Through my reading and research into the practice and effects of mantra chanting and meditation, I’ve come across
the word ‘desire’ many times. It would appear that the aim of meditation is to change how we live with desire – bluntly put, to eradicate it.
This has always puzzled me. The wish to be rid of desire is, surely, a desire in itself. I have the image of someone sitting meditating, thinking to themselves – ‘I really, really, really want to not want anything.’ How can that closed circuit ever get us anywhere?
After nearly three years of daily mantra and meditation practice, I have come to see things rather differently. For me now, it is less a question of removing desire from my psyche and more a matter of seeing each desire for what it is and treating it accordingly.
Desire exists in the mind only. Though the world is full of possible objects of desire – things, products, knowledge, experiences – desire itself has no physical form. There is no object to which one can point and say ‘that is desire’. It has no facial expression (the photo here could denote a variety of internal states – doubt or anxiety for example), no tone of voice even. It is a purely mental process.

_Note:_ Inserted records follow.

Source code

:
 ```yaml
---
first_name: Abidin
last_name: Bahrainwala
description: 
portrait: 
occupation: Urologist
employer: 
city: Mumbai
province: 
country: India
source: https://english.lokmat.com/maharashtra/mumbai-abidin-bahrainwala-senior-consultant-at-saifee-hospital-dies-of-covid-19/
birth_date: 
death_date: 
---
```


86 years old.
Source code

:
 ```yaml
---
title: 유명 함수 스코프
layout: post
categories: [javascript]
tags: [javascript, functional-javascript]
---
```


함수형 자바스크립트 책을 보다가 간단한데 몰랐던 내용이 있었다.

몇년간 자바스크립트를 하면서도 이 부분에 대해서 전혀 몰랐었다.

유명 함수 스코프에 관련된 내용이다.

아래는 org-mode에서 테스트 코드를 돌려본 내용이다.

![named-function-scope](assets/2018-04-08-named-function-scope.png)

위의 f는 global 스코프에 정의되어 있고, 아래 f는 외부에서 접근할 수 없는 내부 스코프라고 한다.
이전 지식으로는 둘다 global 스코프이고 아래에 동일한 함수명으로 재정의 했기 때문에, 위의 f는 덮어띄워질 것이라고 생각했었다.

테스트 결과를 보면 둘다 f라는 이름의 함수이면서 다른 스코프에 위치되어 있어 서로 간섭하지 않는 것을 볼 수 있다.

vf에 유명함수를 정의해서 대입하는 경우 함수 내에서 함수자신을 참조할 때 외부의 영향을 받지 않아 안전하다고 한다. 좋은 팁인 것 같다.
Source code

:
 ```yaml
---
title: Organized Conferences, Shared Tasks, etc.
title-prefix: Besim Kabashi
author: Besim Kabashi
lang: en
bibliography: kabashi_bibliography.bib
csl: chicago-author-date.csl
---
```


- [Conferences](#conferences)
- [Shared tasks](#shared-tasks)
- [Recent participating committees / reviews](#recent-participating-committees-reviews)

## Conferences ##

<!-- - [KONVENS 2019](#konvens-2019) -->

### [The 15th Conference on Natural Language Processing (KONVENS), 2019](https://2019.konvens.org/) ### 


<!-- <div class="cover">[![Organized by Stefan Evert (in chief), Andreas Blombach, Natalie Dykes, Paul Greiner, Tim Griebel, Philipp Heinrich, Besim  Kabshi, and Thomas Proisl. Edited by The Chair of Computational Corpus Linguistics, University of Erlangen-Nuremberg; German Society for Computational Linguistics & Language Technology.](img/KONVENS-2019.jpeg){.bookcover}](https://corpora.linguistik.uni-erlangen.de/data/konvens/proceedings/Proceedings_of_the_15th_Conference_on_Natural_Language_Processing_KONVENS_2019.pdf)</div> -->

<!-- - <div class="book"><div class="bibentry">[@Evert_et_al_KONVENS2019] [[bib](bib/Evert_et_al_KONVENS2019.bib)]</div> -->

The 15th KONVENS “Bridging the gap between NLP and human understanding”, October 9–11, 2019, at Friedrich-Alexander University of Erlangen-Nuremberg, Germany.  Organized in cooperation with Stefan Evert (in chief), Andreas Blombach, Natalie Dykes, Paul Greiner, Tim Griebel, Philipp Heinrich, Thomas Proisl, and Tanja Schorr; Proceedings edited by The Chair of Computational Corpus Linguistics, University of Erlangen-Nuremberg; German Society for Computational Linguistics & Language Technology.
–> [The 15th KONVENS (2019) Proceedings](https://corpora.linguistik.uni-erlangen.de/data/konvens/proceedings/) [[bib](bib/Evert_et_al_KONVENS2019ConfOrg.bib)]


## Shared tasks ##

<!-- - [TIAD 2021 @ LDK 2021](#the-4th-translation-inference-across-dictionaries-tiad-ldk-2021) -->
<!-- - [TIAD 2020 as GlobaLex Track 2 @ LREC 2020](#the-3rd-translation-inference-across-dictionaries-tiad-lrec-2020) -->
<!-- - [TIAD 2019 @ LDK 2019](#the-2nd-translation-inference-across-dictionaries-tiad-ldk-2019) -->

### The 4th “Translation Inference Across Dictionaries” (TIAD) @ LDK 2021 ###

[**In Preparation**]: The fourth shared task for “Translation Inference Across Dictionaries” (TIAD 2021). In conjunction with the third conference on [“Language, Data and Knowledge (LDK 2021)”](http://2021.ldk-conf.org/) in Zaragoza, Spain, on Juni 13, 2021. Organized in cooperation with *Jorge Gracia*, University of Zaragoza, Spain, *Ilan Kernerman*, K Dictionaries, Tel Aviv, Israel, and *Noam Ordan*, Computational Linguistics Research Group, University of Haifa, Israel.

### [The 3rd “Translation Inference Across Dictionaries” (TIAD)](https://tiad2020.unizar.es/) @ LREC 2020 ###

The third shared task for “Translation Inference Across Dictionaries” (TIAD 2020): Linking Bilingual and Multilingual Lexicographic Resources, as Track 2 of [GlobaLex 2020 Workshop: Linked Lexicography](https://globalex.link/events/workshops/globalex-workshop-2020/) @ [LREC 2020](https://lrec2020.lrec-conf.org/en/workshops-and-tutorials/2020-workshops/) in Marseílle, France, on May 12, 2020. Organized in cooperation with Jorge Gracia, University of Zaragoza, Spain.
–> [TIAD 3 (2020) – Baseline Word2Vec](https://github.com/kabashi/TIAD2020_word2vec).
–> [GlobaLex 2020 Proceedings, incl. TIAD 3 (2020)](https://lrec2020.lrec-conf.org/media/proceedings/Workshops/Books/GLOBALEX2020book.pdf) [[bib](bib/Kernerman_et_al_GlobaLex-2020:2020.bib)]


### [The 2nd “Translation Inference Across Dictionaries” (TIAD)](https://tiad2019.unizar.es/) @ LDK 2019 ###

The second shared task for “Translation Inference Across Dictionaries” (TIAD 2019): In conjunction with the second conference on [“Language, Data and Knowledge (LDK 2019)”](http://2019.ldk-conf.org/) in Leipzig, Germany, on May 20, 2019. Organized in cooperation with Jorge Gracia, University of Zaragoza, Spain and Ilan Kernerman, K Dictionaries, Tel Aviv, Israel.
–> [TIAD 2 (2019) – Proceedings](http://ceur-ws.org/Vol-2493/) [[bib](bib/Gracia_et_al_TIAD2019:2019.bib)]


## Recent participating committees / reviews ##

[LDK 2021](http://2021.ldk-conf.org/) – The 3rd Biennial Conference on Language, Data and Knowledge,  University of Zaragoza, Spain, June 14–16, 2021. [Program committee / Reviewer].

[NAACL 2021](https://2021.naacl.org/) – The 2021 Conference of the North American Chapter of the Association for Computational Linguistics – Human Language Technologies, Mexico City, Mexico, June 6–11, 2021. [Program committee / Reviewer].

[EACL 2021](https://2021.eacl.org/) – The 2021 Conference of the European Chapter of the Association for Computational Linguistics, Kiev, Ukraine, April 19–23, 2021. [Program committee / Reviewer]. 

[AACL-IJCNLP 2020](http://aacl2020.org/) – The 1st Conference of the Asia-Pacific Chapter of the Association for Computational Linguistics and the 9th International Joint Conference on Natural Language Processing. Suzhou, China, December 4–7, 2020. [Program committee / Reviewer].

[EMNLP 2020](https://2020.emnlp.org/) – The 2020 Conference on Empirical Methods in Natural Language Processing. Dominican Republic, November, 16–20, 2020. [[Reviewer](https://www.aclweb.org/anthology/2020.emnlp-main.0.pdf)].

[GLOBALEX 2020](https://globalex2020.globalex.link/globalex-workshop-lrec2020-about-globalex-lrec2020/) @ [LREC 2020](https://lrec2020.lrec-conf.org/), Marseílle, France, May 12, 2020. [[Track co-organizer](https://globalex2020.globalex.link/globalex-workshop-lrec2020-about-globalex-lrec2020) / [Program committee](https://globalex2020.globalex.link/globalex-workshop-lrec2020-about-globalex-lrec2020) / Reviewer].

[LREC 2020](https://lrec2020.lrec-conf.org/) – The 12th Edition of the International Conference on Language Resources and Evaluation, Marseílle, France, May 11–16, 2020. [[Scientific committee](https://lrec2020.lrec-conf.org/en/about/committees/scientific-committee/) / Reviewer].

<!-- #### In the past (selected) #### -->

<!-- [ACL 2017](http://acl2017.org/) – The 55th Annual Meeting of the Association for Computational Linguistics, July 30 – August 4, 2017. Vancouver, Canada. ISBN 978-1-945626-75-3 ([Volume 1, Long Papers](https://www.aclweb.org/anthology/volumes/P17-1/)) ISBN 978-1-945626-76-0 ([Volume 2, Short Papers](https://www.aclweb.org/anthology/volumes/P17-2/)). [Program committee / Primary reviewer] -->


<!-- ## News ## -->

When we desire something (beyond the physical requirements of food, water and shelter) we are doing something quite complicated in the mind. We split ourselves off into an imaginary object, the person who is possessed of the car, the house, the clothes, the knowledge, the status, the partner. We imagine ourselves with these things and we feel, for a moment, the happiness, fulfilment or power we think would feel if it were true. This splitting of the self into subject (me) and object (me possessed of what I desire) is unique to desire and is, I believe, the reason why desire is potentially so deeply dangerous to us. While my objects of desire might be, say, a bottle of green nail varnish or the ability to speak Chinese, and yours might be a new kettle or a Master’s degree in your chosen subject, in both cases the real object of desire is not the thing in itself but the imagined self in possession of these things. Desire disintegrates the self, splits it from itself and in this lies its danger and potential toxicity.
For the split, unintegrated, desire fantasising objectified self, even the imaginary self that possesses the nail varnish, the fluent Chinese, the new kettle and the Master’s degree functions as the ‘other’. The integrated self, the unobjectified self, is without desire for it has everything it wants. As long as it is free from physical pain, it is what it wants to be – simply itself. The integrated self is therefore free to experience the world as an integrated entity, beyond subject/object duality, free from the desire or fear of the ‘other’, as there is no ‘other’.
Follow your desire, if that is your will. But if you allow your imagination to fool you into believing that once you’ve got it you’ll be anything other than what you already are, your pursuit will be ultimately fruitless.